Adam Smith did not describe futures markets as we now have them – and 233 is time for a little learning to have developed in the meantime
And note I talked volatility of trade, not prices
Reality – futures do not do at present do what they say on the tin any more than CDOs did
So get back to your books Tim. let those of us who have understood the real thing deal with that
And also accept this: I’m not saying ban futures: I am saying stop the speculation in them. Not the same thing at all
Richard
“IMF and World bank are still mainly Washington Consensus – and little has caused more harm.”
So why were you so overjoyed at presenting a paper there at the World Bank?
“And also accept this: I’m not saying ban futures: I am saying stop the speculation in them. Not the same thing at all”
Futures are speculation. That’s exactly what they are. That’s why we have them in fact, so that people can speculate. Good grief!
Tim
a) Because it gave me a chance to say why they have been wrong to date – which some there are accepting
b) You’re wrong: futures trading for the commodity is one thing, trading contracts in the commodity is something quite different, as you well know. There is a massive difference
Richard
“You’re wrong: futures trading for the commodity is one thing, trading contracts in the commodity is something quite different, as you well know. There is a massive difference”
No, you’re really going to have to explain that one to me. A future is a contract for the commodity. What is this difference that you’re trying to make?
Damned baffling those things called derivatives, aren’t they Tim?
I’m not baffled about what a future is (nor an option, a CDO, a CDS or even a CDO squared): I think you’re baffled about this difference you’re tring to make between a “futures trading for a commodity and trading contracts in the commodity”. Which is why I asked you to explain it.
A future is a contract for a commodity in the future. So what is the difference you’re trying to point at here?
The ignorance displayed by Richard Murphy here provoked a genuine laugh!
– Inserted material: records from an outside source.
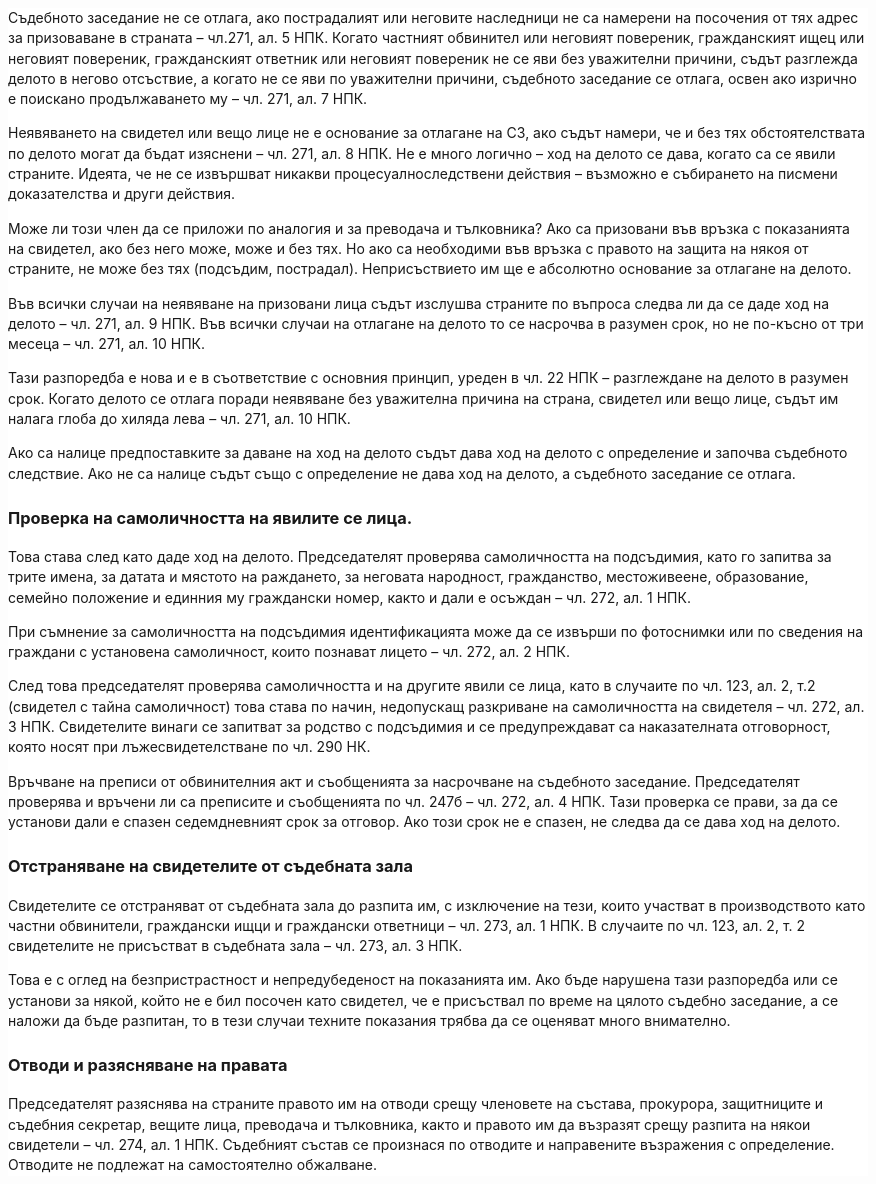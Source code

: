 Съдебното заседание не се отлага, ако пострадалият или неговите наследници не са намерени на посочения от тях адрес за призоваване в страната – чл.271, ал. 5 НПК. Когато частният обвинител или неговият повереник, гражданският ищец или неговият повереник, гражданският ответник или неговият повереник не се яви без уважителни причини, съдът разглежда делото в негово отсъствие, а когато не се яви по уважителни причини, съдебното заседание се отлага, освен ако изрично е поискано продължаването му – чл. 271, ал. 7 НПК.

Неявяването на свидетел или вещо лице не е основание за отлагане на СЗ, ако съдът намери, че и без тях обстоятелствата по делото могат да бъдат изяснени – чл. 271, ал. 8 НПК. Не е много логично – ход на делото се дава, когато са се явили страните. Идеята, че не се извършват никакви процесуалноследствени действия – възможно е събирането на писмени доказателства и други действия. 

Може ли този член да се приложи по аналогия и за преводача и тълковника? Ако са призовани във връзка с показанията на свидетел, ако без него може, може и без тях. Но ако са необходими във връзка с правото на защита на някоя от страните, не може без тях (подсъдим, пострадал). Неприсъствието им ще е абсолютно основание за отлагане на делото.

Във всички случаи на неявяване на призовани лица съдът изслушва страните по въпроса следва ли да се даде ход на делото – чл. 271, ал. 9 НПК. Във всички случаи на отлагане на делото то се насрочва в разумен срок, но не по-късно от три месеца – чл. 271, ал. 10 НПК.

Тази разпоредба е нова и е в съответствие с основния принцип, уреден в чл. 22 НПК – разглеждане на делото в разумен срок. Когато делото се отлага поради неявяване без уважителна причина на страна, свидетел или вещо лице, съдът им налага глоба до хиляда лева – чл. 271, ал. 10 НПК.

Ако са налице предпоставките за даване на ход на делото съдът дава ход на делото с определение и започва съдебното следствие. Ако не са налице съдът също с определение не дава ход на делото, а съдебното заседание се отлага. 

### Проверка на самоличността на явилите се лица. 

Това става след като даде ход на делото. Председателят проверява самоличността на подсъдимия, като го запитва за трите имена, за датата и мястото на раждането, за неговата народност, гражданство, местоживеене, образование, семейно положение и единния му граждански номер, както и дали е осъждан – чл. 272, ал. 1 НПК. 

При съмнение за самоличността на подсъдимия идентификацията може да се извърши по фотоснимки или по сведения на граждани с установена самоличност, които познават лицето – чл. 272, ал. 2 НПК.

След това председателят проверява самоличността и на другите явили се лица, като в случаите по чл. 123, ал. 2, т.2 (свидетел с тайна самоличност) това става по начин, недопускащ разкриване на самоличността на свидетеля – чл. 272, ал. 3 НПК. Свидетелите винаги се запитват за родство с подсъдимия и се предупреждават са наказателната отговорност, която носят при лъжесвидетелстване по чл. 290 НК.

Връчване на преписи от обвинителния акт и съобщенията за насрочване на съдебното заседание. Председателят проверява и връчени ли са преписите и съобщенията по чл. 247б – чл. 272, ал. 4 НПК. Тази проверка се прави, за да се установи дали е спазен седемдневният срок за отговор. Ако този срок не е спазен, не следва да се дава ход на делото.
### Отстраняване на свидетелите от съдебната зала
Свидетелите се отстраняват от съдебната зала до разпита им, с изключение на тези, които участват в производството като частни обвинители, граждански ищци и граждански ответници – чл. 273, ал. 1 НПК. В случаите по чл. 123, ал. 2, т. 2 свидетелите не присъстват в съдебната зала – чл. 273, ал. 3 НПК.

Това е с оглед на безпристрастност и непредубеденост на показанията им. Ако бъде нарушена тази разпоредба или се установи за някой, който не е бил посочен като свидетел, че е присъствал по време на цялото съдебно заседание, а се наложи да бъде разпитан, то в тези случаи техните показания трябва да се оценяват много внимателно.
### Отводи и разясняване на правата
Председателят разяснява на страните правото им на отводи срещу членовете на състава, прокурора, защитниците и съдебния секретар, вещите лица, преводача и тълковника, както и правото им да възразят срещу разпита на някои свидетели – чл. 274, ал. 1 НПК. Съдебният състав се произнася по отводите и направените възражения с определение. Отводите не подлежат на самостоятелно обжалване.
Bravo
So when I sell my grain forward on the markets, cos I think the price is going to fall, and I’d like to lock into the current price, I’m going to have to pay another tax? Great. Just what I need. Way to go brainiac.
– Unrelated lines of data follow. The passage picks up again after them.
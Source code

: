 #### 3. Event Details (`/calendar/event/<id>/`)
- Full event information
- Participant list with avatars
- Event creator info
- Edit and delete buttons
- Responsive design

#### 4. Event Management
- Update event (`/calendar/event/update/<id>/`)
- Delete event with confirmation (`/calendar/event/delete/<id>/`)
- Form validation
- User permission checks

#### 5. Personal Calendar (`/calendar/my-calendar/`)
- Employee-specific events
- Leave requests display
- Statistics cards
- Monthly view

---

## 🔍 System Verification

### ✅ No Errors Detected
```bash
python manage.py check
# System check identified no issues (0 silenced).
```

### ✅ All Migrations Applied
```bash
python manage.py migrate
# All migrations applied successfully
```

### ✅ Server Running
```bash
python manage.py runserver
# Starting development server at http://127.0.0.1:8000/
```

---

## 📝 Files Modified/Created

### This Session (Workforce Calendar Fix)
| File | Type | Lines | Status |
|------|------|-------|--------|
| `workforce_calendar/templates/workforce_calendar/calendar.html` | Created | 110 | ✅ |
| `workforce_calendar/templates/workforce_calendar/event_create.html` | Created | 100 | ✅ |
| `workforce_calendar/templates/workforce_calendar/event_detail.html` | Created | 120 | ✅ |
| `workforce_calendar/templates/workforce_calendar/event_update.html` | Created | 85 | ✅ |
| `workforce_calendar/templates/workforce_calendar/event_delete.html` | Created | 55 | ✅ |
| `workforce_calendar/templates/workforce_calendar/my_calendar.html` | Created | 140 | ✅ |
Jim, when those who receive the minimum wage work a full week, they have to pay tax on what they earned. Why should a speculator be more privileged?
Carol,
Can you explain why agreeing to sell a product you produce at a pre-agreed price is speculating? I would have thought if you know that you will be producing say 1,000 tons of grain in september it makes sense to agree to sell it to somebody in advance at an agreed price. Or do you think that all producers should only be able to make contracts for immediate delivery.
And remember, the tax will end up being paid by the people that use the product. And poor people eat bread too.
Mad, as you well know, the majority of dealers in all financial instruments are speculators not producers. A small percentage tax on transactions will not be a major cost to the latter.